### Exercise prompt:
Beginning at the first line of the material, output each line exactly until you reach and include the line containing "- Utilizzando il". Leave every picture out.

### Provided records:
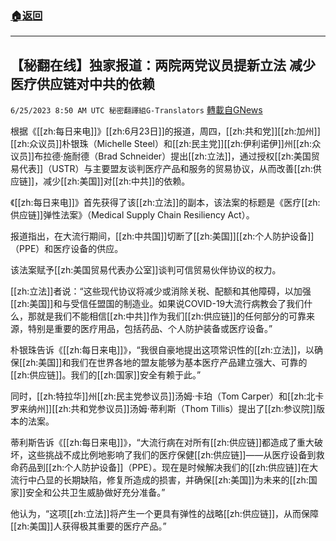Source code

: ###  [:house:返回](README.md)
---


## 【秘翻在线】独家报道：两院两党议员提新立法  减少医疗供应链对中共的依赖
`6/25/2023 8:50 AM UTC 秘密翻譯組G-Translators` [轉載自GNews](https://gnews.org/articles/1410788)

根据《[[zh:每日来电]]》[[zh:6月23日]]的报道，周四，[[zh:共和党]][[zh:加州]][[zh:众议员]]朴银珠（Michelle Steel）和[[zh:民主党]][[zh:伊利诺伊]]州[[zh:众议员]]布拉德·施耐德（Brad Schneider）提出[[zh:立法]]，通过授权[[zh:美国贸易代表]]（USTR）与主要盟友谈判医疗产品和服务的贸易协议，从而改善[[zh:供应链]]，减少[[zh:美国]]对[[zh:中共]]的依赖。

《[[zh:每日来电]]》首先获得了该[[zh:立法]]的副本，该法案的标题是《医疗[[zh:供应链]]弹性法案》（Medical Supply Chain Resiliency Act）。

报道指出，在大流行期间，[[zh:中共国]]切断了[[zh:美国]][[zh:个人防护设备]]（PPE）和医疗设备的供应。

该法案赋予[[zh:美国贸易代表办公室]]谈判可信贸易伙伴协议的权力。

[[zh:立法]]者说：“这些现代协议将减少或消除关税、配额和其他障碍，以加强[[zh:美国]]和与受信任盟国的制造业。如果说COVID-19大流行病教会了我们什么，那就是我们不能相信[[zh:中共]]作为我们[[zh:供应链]]的任何部分的可靠来源，特别是重要的医疗用品，包括药品、个人防护装备或医疗设备。”

朴银珠告诉《[[zh:每日来电]]》，“我很自豪地提出这项常识性的[[zh:立法]]，以确保[[zh:美国]]和我们在世界各地的盟友能够为基本医疗产品建立强大、可靠的[[zh:供应链]]。我们的[[zh:国家]]安全有赖于此。”

同时，[[zh:特拉华]]州[[zh:民主党参议员]]汤姆·卡珀（Tom Carper）和[[zh:北卡罗来纳州]][[zh:共和党参议员]]汤姆·蒂利斯（Thom Tillis）提出了[[zh:参议院]]版本的法案。

蒂利斯告诉《[[zh:每日来电]]》，“大流行病在对所有[[zh:供应链]]都造成了重大破坏，这些挑战不成比例地影响了我们的医疗保健[[zh:供应链]]——从医疗设备到救命药品到[[zh:个人防护设备]]（PPE）。现在是时候解决我们的[[zh:供应链]]在大流行中凸显的长期缺陷，修复所造成的损害，并确保[[zh:美国]]为未来的[[zh:国家]]安全和公共卫生威胁做好充分准备。”

他认为，“这项[[zh:立法]]将产生一个更具有弹性的战略[[zh:供应链]]，从而保障[[zh:美国]]人获得极其重要的医疗产品。”
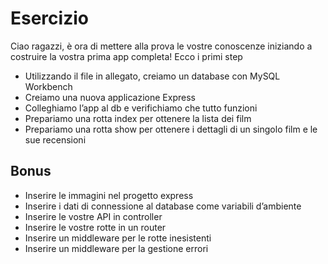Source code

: # Esercizio
Ciao ragazzi, è ora di mettere alla prova le vostre conoscenze iniziando a costruire la vostra prima app completa! Ecco i primi step

- Utilizzando il file in allegato, creiamo un database con MySQL Workbench 
- Creiamo una nuova applicazione Express 
- Colleghiamo l’app al db e verifichiamo che tutto funzioni 
- Prepariamo una rotta index per ottenere la lista dei film  
- Prepariamo una rotta show per ottenere i dettagli di un singolo film e le sue recensioni 

## Bonus
- Inserire le immagini nel progetto express 
- Inserire i dati di connessione al database come variabili d’ambiente
- Inserire le vostre API in controller 
- Inserire le vostre rotte in un router  
- Inserire un middleware per le rotte inesistenti 
- Inserire un middleware per la gestione errori 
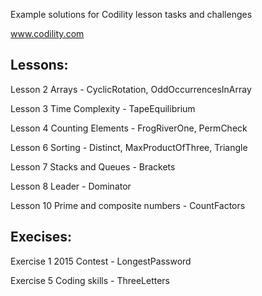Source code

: Example solutions for Codility lesson tasks and challenges 

www.codility.com


## Lessons:

Lesson 2 Arrays - CyclicRotation, OddOccurrencesInArray

Lesson 3 Time Complexity - TapeEquilibrium

Lesson 4 Counting Elements - FrogRiverOne, PermCheck

Lesson 6 Sorting - Distinct, MaxProductOfThree, Triangle

Lesson 7 Stacks and Queues - Brackets

Lesson 8 Leader - Dominator

Lesson 10 Prime and composite numbers - CountFactors



## Execises:

Exercise 1 2015 Contest - LongestPassword

Exercise 5 Coding skills - ThreeLetters

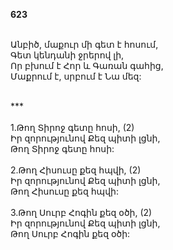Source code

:**623**

\
Անբիծ, մաքուր մի գետ է հոսում,\
Գետ կենդանի ջրերով լի,\
Որ բխում է Հոր և Գառան գահից,\
Մաքրում է, սրբում է Նա մեզ:

\
\*\*\*\
\
1.Թող Տիրոջ գետը հոսի, (2)\
Իր զորությունով Քեզ պիտի լցնի,\
Թող Տիրոջ գետը հոսի:\
\
2.Թող Հիսուսը քեզ հպվի, (2)\
Իր զորությունով Քեզ պիտի լցնի,\
Թող Հիսուսը քեզ հպվի:\
\
3.Թող Սուրբ Հոգին քեզ օծի, (2)\
Իր զորությունով Քեզ պիտի լցնի,\
Թող Սուրբ Հոգին քեզ օծի:
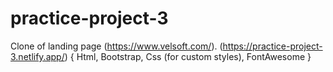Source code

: # practice-project-3

Clone of landing page (https://www.velsoft.com/). (https://practice-project-3.netlify.app/) { Html, Bootstrap, Css (for custom styles), FontAwesome }

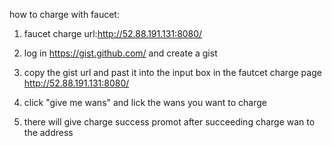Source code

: 
how to charge with faucet:

1. faucet charge url:http://52.88.191.131:8080/

2. log in https://gist.github.com/ and create a gist 

3. copy the gist url and past it into the input box in the fautcet charge page http://52.88.191.131:8080/

5. click "give me wans" and lick the wans you want to charge 

6. there will  give charge success promot after succeeding charge wan to the address


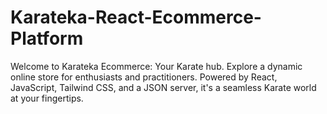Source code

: # Karateka-React-Ecommerce-Platform
Welcome to Karateka Ecommerce: Your Karate hub. Explore a dynamic online store for enthusiasts and practitioners. Powered by React, JavaScript, Tailwind CSS, and a JSON server, it's a seamless Karate world at your fingertips.
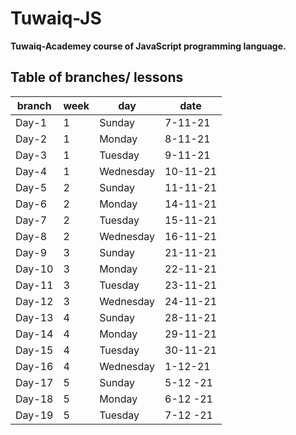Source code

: # Tuwaiq-JS

**Tuwaiq-Academey course of JavaScript programming language.**

## Table of branches/ lessons

| branch | week |   day    |    date    |
| ------ | ---- | -------- |------------|
| Day-1  |   1  | Sunday   |  7-11-21   |
| Day-2  |   1  | Monday   |  8-11-21   |
| Day-3  |   1  | Tuesday  |  9-11-21   |
| Day-4  |   1  | Wednesday|  10-11-21  |
| Day-5  |   2  | Sunday   |  11-11-21  |
| Day-6  |   2  | Monday   |  14-11-21  |
| Day-7  |   2  | Tuesday  |  15-11-21  |
| Day-8  |   2  | Wednesday|  16-11-21  |
| Day-9  |   3  | Sunday   |  21-11-21  |
| Day-10 |   3  | Monday   |  22-11-21  |
| Day-11 |   3  | Tuesday  |  23-11-21  |
| Day-12 |   3  | Wednesday|  24-11-21  |
| Day-13 |   4  | Sunday   |  28-11-21  |
| Day-14 |   4  | Monday   |  29-11-21  |
| Day-15 |   4  | Tuesday  |  30-11-21  |
| Day-16 |   4  | Wednesday|  1-12-21   |
| Day-17 |   5  | Sunday   |  5-12 -21  |
| Day-18 |   5  | Monday   |  6-12 -21  |
| Day-19 |   5  | Tuesday  |  7-12 -21  |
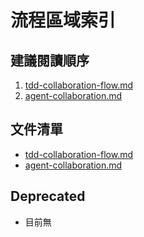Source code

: # 流程區域索引

## 建議閱讀順序

1. [tdd-collaboration-flow.md](../../claude/tdd-collaboration-flow.md)
2. [agent-collaboration.md](../../claude/agent-collaboration.md)

## 文件清單

- [tdd-collaboration-flow.md](../../claude/tdd-collaboration-flow.md)
- [agent-collaboration.md](../../claude/agent-collaboration.md)

## Deprecated

- 目前無
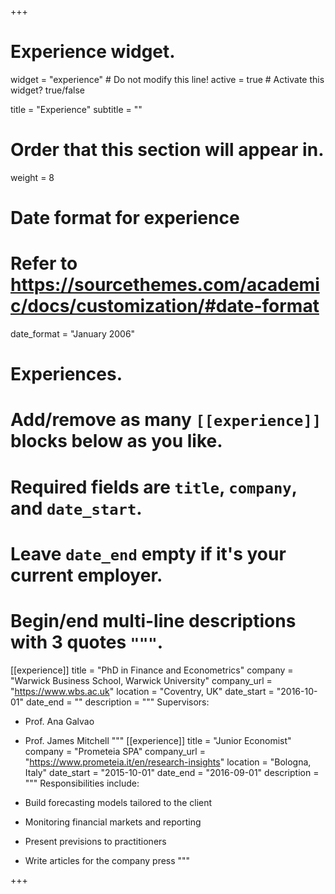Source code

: +++
# Experience widget.
widget = "experience"  # Do not modify this line!
active = true  # Activate this widget? true/false

title = "Experience"
subtitle = ""

# Order that this section will appear in.
weight = 8

# Date format for experience
#   Refer to https://sourcethemes.com/academic/docs/customization/#date-format
date_format = "January 2006"

# Experiences.
#   Add/remove as many `[[experience]]` blocks below as you like.
#   Required fields are `title`, `company`, and `date_start`.
#   Leave `date_end` empty if it's your current employer.
#   Begin/end multi-line descriptions with 3 quotes `"""`.
[[experience]]
  title = "PhD in Finance and Econometrics"
  company = "Warwick Business School, Warwick University"
  company_url = "https://www.wbs.ac.uk"
  location = "Coventry, UK"
  date_start = "2016-10-01"
  date_end = ""
  description = """
  Supervisors:
  
  * Prof. Ana Galvao
  * Prof. James Mitchell
  """
[[experience]]
  title = "Junior Economist"
  company = "Prometeia SPA"
  company_url = "https://www.prometeia.it/en/research-insights"
  location = "Bologna, Italy"
  date_start = "2015-10-01"
  date_end = "2016-09-01"
  description = """
  Responsibilities include:
  
  * Build forecasting models tailored to the client
  * Monitoring financial markets and reporting
  * Present previsions to practitioners 
  * Write articles for the company press
  """

+++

### Your response:
Source code

: ###  [:house:返回](README.md)
---


## 【秘翻在线】独家报道：两院两党议员提新立法  减少医疗供应链对中共的依赖
`6/25/2023 8:50 AM UTC 秘密翻譯組G-Translators` [轉載自GNews](https://gnews.org/articles/1410788)

根据《[[zh:每日来电]]》[[zh:6月23日]]的报道，周四，[[zh:共和党]][[zh:加州]][[zh:众议员]]朴银珠（Michelle Steel）和[[zh:民主党]][[zh:伊利诺伊]]州[[zh:众议员]]布拉德·施耐德（Brad Schneider）提出[[zh:立法]]，通过授权[[zh:美国贸易代表]]（USTR）与主要盟友谈判医疗产品和服务的贸易协议，从而改善[[zh:供应链]]，减少[[zh:美国]]对[[zh:中共]]的依赖。

《[[zh:每日来电]]》首先获得了该[[zh:立法]]的副本，该法案的标题是《医疗[[zh:供应链]]弹性法案》（Medical Supply Chain Resiliency Act）。

报道指出，在大流行期间，[[zh:中共国]]切断了[[zh:美国]][[zh:个人防护设备]]（PPE）和医疗设备的供应。

该法案赋予[[zh:美国贸易代表办公室]]谈判可信贸易伙伴协议的权力。

[[zh:立法]]者说：“这些现代协议将减少或消除关税、配额和其他障碍，以加强[[zh:美国]]和与受信任盟国的制造业。如果说COVID-19大流行病教会了我们什么，那就是我们不能相信[[zh:中共]]作为我们[[zh:供应链]]的任何部分的可靠来源，特别是重要的医疗用品，包括药品、个人防护装备或医疗设备。”

朴银珠告诉《[[zh:每日来电]]》，“我很自豪地提出这项常识性的[[zh:立法]]，以确保[[zh:美国]]和我们在世界各地的盟友能够为基本医疗产品建立强大、可靠的[[zh:供应链]]。我们的[[zh:国家]]安全有赖于此。”

同时，[[zh:特拉华]]州[[zh:民主党参议员]]汤姆·卡珀（Tom Carper）和[[zh:北卡罗来纳州]][[zh:共和党参议员]]汤姆·蒂利斯（Thom Tillis）提出了[[zh:参议院]]版本的法案。

蒂利斯告诉《[[zh:每日来电]]》，“大流行病在对所有[[zh:供应链]]都造成了重大破坏，这些挑战不成比例地影响了我们的医疗保健[[zh:供应链]]——从医疗设备到救命药品到[[zh:个人防护设备]]（PPE）。现在是时候解决我们的[[zh:供应链]]在大流行中凸显的长期缺陷，修复所造成的损害，并确保[[zh:美国]]为未来的[[zh:国家]]安全和公共卫生威胁做好充分准备。”

他认为，“这项[[zh:立法]]将产生一个更具有弹性的战略[[zh:供应链]]，从而保障[[zh:美国]]人获得极其重要的医疗产品。”
Source code

: # Esercizio
Ciao ragazzi, è ora di mettere alla prova le vostre conoscenze iniziando a costruire la vostra prima app completa! Ecco i primi step

- Utilizzando il file in allegato, creiamo un database con MySQL Workbench 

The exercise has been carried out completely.